Media Co. Settles Class Action Suit Alleging Costly 401(k) Funds

A media company has settled a class action lawsuit in which its workers alleged that it failed to negotiate lower investment expenses or properly monitor investment options. Workers at Aegis Media Americas Inc., which Japanese international marketing firm Dentsu owns, accused it of violating its fiduciary duty under the Employment Retirement Income Security Act (ERISA) concerning the workers’ $540 million 401(k) plan. The case is Kennedy et al. v. Aegis Media Americas Inc. et al., case number 1:20-cv-03624, U.S. District Court for the Southern District of New York.

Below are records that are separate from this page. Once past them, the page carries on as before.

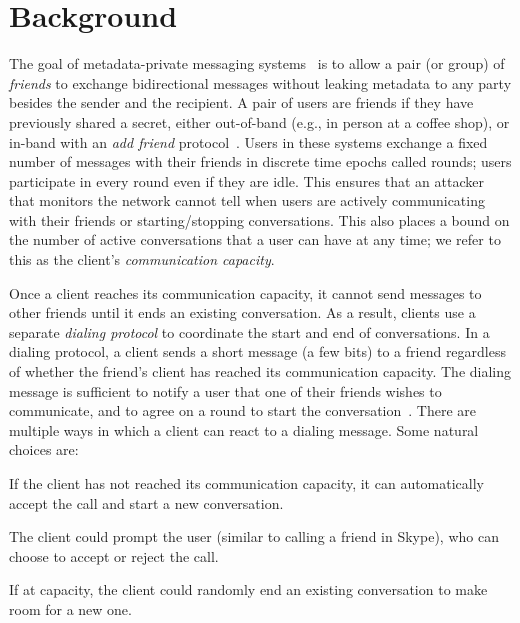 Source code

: \section{Background}%
\label{s:bg}

The goal of metadata-private messaging systems~\cite{vandenhoof15vuvuzela,
  kwon17atom, alexopoulos17mcmix, tyagi17stadium, angel16unobservable}
  is to allow a pair (or group) of \emph{friends} to exchange bidirectional 
  messages without leaking metadata to any party besides the sender and the 
  recipient.
A pair of users are friends if they have previously shared a secret, either
  out-of-band (e.g., in person at a coffee shop), or in-band with 
  an \emph{add friend} protocol~\cite{lazar16alpenhorn}.
Users in these systems exchange a fixed number of messages with their friends 
  in discrete time epochs called rounds; users participate in every round even 
  if they are idle.
This ensures that an attacker that monitors the network cannot tell when users
  are actively communicating with their friends or starting/stopping 
  conversations.
This also places a bound on the number of active conversations that a user can 
  have at any time; we refer to this as the client's 
  \emph{communication capacity}.

Once a client reaches its communication capacity, it cannot send 
  messages to other friends until it ends an existing conversation.
As a result, clients use a separate \emph{dialing protocol} to 
  coordinate the start and end of conversations.
In a dialing protocol, a client sends a short message (a few bits) 
  to a friend regardless of whether the friend's client has reached its communication 
  capacity.
The dialing message is sufficient to notify a user that one of their friends 
  wishes to communicate, and to agree on a round to start the 
  conversation~\cite{lazar16alpenhorn}.
There are multiple ways in which a client can react to a dialing message.
Some natural choices are:

\begin{myitemize}
\item If the client has not reached its communication capacity, it can 
  automatically accept the call and start a new conversation.
\item The client could prompt the user (similar to calling a friend in Skype), 
  who can choose to accept or reject the call.
\item If at capacity, the client could randomly end an existing conversation 
  to make room for a new one.
\end{myitemize}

According to Aegis workers, the company retained mutual funds with larger cost shares than similar offerings in the market, failing to discard them until late 2018. Workers also alleged that they paid excessive fees for T. Rowe Price funds that the plan offered. The workers accused the plan’s governing committee of focusing on plan performance rather than completing due diligence on the accompanying management fees.

The Court paused the suit in September 2021 pending the U.S. Supreme Court’s decision in Hughes v. Northwestern University, in which the high Court ruled that plan administrators must act prudently in all – not just some – plan decision-making to avoid liability under ERISA.

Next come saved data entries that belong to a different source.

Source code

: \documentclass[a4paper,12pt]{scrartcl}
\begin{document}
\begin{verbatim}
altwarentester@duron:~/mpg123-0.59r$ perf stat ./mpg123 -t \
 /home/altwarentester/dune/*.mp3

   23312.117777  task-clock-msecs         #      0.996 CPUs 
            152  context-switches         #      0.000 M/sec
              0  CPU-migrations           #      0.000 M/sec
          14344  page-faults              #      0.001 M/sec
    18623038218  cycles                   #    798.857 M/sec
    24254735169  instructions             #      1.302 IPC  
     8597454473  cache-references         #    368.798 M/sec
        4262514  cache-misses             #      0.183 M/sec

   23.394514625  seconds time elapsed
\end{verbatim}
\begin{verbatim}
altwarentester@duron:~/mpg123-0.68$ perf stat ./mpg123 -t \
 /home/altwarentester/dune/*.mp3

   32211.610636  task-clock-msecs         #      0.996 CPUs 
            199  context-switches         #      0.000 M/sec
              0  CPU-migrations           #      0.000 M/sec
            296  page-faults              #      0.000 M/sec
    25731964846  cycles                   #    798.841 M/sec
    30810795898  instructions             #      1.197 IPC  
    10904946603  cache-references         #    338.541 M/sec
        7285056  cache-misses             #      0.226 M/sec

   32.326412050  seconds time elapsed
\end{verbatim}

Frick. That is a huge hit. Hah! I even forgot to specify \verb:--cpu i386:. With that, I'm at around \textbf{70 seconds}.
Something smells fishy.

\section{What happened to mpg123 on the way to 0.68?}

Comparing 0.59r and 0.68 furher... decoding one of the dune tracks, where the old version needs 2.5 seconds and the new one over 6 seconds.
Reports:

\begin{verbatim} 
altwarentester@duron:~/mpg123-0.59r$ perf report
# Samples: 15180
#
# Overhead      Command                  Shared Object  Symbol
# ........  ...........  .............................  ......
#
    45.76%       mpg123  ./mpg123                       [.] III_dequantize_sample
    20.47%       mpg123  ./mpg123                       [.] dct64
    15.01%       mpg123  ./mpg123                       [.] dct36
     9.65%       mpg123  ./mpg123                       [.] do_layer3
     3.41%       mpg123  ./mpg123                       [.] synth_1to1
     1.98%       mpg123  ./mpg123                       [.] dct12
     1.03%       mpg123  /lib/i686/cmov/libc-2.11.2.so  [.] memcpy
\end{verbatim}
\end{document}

Following the Hughes ruling, Aegis dismissed the suit, arguing that the workers failed to state a claim in enough detail. More specifically, they claimed the workers failed to show that cheaper investment options were better. However, the workers countered that the Hughes decision supported their case.

The federal district court judge denied Aegis’ bid to dismiss the case and certified the class as requested by the workers, which led to the recent settlement.